* _ABOUT THIS TASK_: Examine each line of the data. Copy the line if it includes the word "Percentage".

* _MATERIALS PROVIDED_:
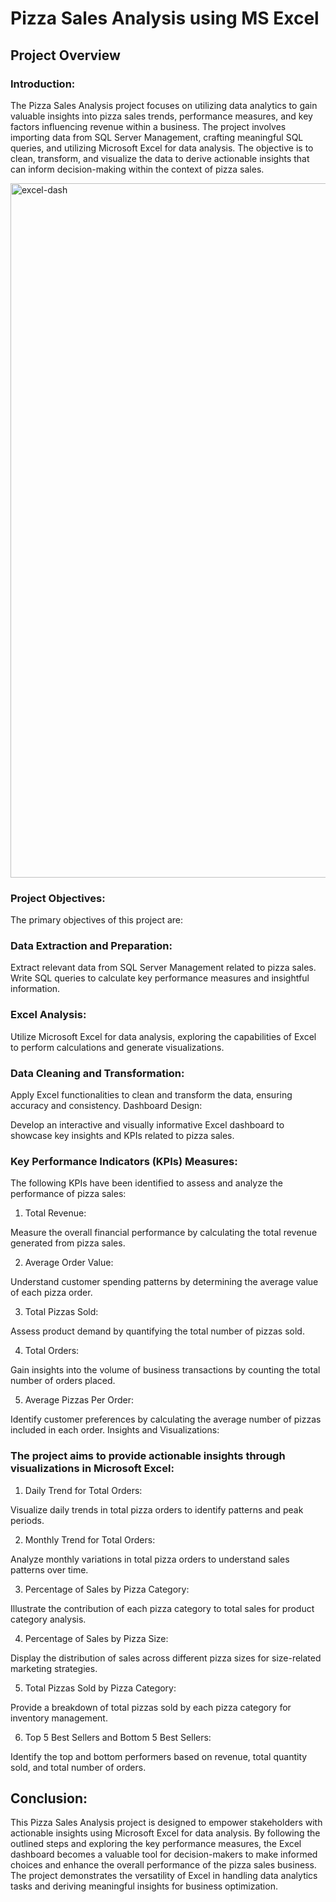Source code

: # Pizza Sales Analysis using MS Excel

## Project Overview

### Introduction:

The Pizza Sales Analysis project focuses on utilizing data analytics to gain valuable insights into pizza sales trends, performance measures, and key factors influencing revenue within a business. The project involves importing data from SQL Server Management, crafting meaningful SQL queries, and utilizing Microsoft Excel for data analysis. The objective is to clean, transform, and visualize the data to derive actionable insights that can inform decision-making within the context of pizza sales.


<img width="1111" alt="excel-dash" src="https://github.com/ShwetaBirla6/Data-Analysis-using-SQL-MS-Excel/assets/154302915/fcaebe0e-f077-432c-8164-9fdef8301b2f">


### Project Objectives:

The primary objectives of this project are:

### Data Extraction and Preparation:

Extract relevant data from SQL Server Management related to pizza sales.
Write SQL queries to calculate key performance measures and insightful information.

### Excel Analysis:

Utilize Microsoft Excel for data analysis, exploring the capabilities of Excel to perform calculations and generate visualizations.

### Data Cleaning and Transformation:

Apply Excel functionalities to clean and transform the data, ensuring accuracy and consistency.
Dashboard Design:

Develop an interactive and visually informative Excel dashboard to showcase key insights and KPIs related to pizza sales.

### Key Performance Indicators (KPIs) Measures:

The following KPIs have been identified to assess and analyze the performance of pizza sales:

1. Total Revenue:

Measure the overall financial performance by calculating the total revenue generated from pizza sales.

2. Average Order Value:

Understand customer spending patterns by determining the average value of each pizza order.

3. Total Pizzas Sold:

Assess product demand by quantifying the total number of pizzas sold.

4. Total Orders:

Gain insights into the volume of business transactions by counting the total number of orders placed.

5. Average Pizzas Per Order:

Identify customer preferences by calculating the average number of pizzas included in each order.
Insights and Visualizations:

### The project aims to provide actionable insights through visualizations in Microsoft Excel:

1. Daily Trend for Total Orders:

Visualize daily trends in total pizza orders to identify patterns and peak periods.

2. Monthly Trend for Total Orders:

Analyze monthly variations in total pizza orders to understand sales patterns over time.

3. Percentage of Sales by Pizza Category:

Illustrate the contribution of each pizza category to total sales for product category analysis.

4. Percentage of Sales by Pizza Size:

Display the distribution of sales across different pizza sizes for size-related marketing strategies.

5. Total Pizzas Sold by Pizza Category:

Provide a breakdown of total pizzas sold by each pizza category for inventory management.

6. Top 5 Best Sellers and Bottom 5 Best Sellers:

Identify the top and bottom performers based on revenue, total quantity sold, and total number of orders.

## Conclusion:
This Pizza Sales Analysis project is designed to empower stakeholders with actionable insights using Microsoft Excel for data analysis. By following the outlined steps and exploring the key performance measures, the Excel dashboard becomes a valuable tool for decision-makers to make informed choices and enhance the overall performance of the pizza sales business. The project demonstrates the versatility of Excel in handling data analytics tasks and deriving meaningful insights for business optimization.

* _ANSWER SECTION_:
3. Percentage of Sales by Pizza Category:
4. Percentage of Sales by Pizza Size:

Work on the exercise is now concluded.